近年、AWSへの移行が加速しています。AWS環境でのWebアプリケーションを保護するためにAWSが提供するWAF(Web Application Firewall)を導入する企業も増えています。

 

ただし、AWS WAFはどんな効果があるのか、サードパーティーが提供するクラウド型WAFとの違いは何なのか、について疑問を持つ企業も少なくありません。

 

この記事では、AWS WAFの基本用語や特徴についてわかりやすく説明します。また、AWS WAFとサードパーティーのクラウド型WAFとの違いについて解説します。

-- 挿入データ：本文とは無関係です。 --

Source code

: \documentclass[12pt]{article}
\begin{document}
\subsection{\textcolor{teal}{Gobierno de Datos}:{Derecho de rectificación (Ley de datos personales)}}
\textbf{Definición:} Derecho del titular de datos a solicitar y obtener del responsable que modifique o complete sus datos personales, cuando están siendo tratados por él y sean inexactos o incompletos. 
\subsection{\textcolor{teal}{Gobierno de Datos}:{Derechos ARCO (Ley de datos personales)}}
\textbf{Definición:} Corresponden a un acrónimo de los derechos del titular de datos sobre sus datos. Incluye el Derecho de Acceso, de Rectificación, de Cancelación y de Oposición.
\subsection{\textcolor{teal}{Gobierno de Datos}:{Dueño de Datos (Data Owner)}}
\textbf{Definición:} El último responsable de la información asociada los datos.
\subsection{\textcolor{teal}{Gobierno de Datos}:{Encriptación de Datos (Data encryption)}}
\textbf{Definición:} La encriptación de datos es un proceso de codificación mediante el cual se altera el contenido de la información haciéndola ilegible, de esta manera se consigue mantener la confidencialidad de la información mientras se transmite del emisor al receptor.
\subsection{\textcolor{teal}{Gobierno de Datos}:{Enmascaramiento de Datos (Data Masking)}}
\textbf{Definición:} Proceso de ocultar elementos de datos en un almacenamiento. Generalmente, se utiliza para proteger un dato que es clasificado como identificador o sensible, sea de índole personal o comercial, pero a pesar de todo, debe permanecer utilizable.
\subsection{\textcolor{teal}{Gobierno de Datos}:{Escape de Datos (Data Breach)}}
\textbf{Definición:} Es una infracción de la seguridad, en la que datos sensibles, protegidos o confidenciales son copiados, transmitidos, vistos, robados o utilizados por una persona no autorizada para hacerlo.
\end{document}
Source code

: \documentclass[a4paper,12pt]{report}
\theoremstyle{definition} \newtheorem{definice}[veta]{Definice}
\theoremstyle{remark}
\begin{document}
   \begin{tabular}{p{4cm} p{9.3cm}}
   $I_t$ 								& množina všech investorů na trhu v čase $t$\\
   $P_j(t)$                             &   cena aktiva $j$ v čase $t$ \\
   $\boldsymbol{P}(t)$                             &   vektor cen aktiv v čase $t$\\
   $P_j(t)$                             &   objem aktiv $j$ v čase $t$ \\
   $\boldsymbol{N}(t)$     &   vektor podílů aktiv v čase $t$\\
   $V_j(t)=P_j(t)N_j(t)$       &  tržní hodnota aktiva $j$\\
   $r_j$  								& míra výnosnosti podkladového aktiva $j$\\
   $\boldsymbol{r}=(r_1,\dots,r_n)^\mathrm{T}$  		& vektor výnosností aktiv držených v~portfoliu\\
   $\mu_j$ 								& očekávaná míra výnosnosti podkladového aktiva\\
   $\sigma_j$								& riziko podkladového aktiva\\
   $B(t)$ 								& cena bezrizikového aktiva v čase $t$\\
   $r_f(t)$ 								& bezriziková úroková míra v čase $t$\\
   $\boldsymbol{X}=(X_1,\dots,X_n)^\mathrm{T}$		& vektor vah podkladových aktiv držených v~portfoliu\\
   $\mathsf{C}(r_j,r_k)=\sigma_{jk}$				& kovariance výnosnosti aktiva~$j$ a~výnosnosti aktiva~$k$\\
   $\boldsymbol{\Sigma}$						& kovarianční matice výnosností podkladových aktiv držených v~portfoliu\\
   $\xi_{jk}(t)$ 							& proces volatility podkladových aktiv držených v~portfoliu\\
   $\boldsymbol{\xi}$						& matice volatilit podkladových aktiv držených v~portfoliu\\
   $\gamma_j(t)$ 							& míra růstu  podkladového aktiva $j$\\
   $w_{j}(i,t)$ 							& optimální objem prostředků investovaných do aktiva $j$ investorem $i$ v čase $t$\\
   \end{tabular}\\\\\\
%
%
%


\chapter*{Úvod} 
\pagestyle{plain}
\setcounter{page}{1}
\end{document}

WAFとは?仕組みや機能から導入時のポイントをわかりやすく解説

WAFとは?仕組みや機能から導入時のポイントをわかりやすく解説

WAF(Web Application Firewall)についてわかりやすく解説します。仕組みや機能から、導入時の注意点まで解説します。

 

 

目次

AWS WAFとは?

AWS WAFとは、AWS(Amazon Web Services)が提供するWAFです。WAFとは、Webアプリケーションの脆弱性を突く攻撃の防御に特化するセキュリティサービスです。

 

ネットワークセキュリティ対策としてよく導入されるIDS/IPSやファイアウォールなどとは異なり、WAFはWebアプリケーションに特化しているセキュリティサービスです。そのため、IDS/IPSやファイアウォールでは防げない、SQLインジェクションやクロスサイトスクリプティング(XSS)などのサイバー攻撃を、WAFによって防御できます。

AWS WAFを使いこなすための基本用語

AWS WAFを使いこなすためにはいくつかの基本用語を理解する必要があります。ここでは、AWS WAFの設定に重要な役割を持つ、Web ACL、ルールとルールグループ、ルールのステートメントとアクションについてわかりやすく説明します。

Web ACL

Web ACL(Web Access Control List)は、不正アクセスの検知・遮断に使われるルールを格納するコンテナのことです。Web ACLに作成されたルールやルールグループに基づいて通信の検査や制御を行います。

 

Web ACLの容量はWCU(Web ACL Capacity Unit)という単位で計測されます。Web ACLに設定されたルールの量によってAWS WAFの利用料金が変わります。

 

1つのWeb ACLにおいて、最初の1,500WCUは無料で利用できます。1,500WCUを超えた分は500WCUごとに課金されます。

 

また、Web ACLには容量の上限があり、最大5,000WCUとなります。それ以上の量のルールを設定したい場合、Web ACLをもう1個作成する必要があります。

 

AWS WAFの利用料金を抑えたい場合、Web ACLの数とその中に含まれるルールの量をしっかり計算するのをおすすめします。

ルール、ルールステートメントとルールアクション

AWS WAFのルールは、不正アクセスやサイバー攻撃を検知・遮断するために用いられます。ルールの条件を細かく調整することで、AWS WAFが何の通信を検出するのか、検出した通信に対してどういうアクションを取るのかを設定できます。

 

ルールはルールステートメントとルールアクションの2つによって構成されます。

 

ルールステートメントとは、通信を評価するための条件です。特定のIPアドレスからの通信や特定の文字列を含む通信など、条件を細かく設定することができます。さらに、「AND」や「OR」など論理ルールステートメントを用いることで、高度な検知をするルールステートメントの設定も可能です。

 

一方、ルールアクションとは、ルールステートメントによって検出された通信に対して実行する処理のことです。通信を許可する「ALLOW」、ブロックする「BLOCK」、カウントのみ行う「COUNT」の主な3種類のほか、CAPTCHAおよびChallengeを表示させ、Botからの通信ではないことを確認するアクションも設定できます。

 

ルールステートメントとルールアクションを適切に設定することで、AWS WAFがWebアプリケーションを不正アクセスやサイバー攻撃から防御することができます。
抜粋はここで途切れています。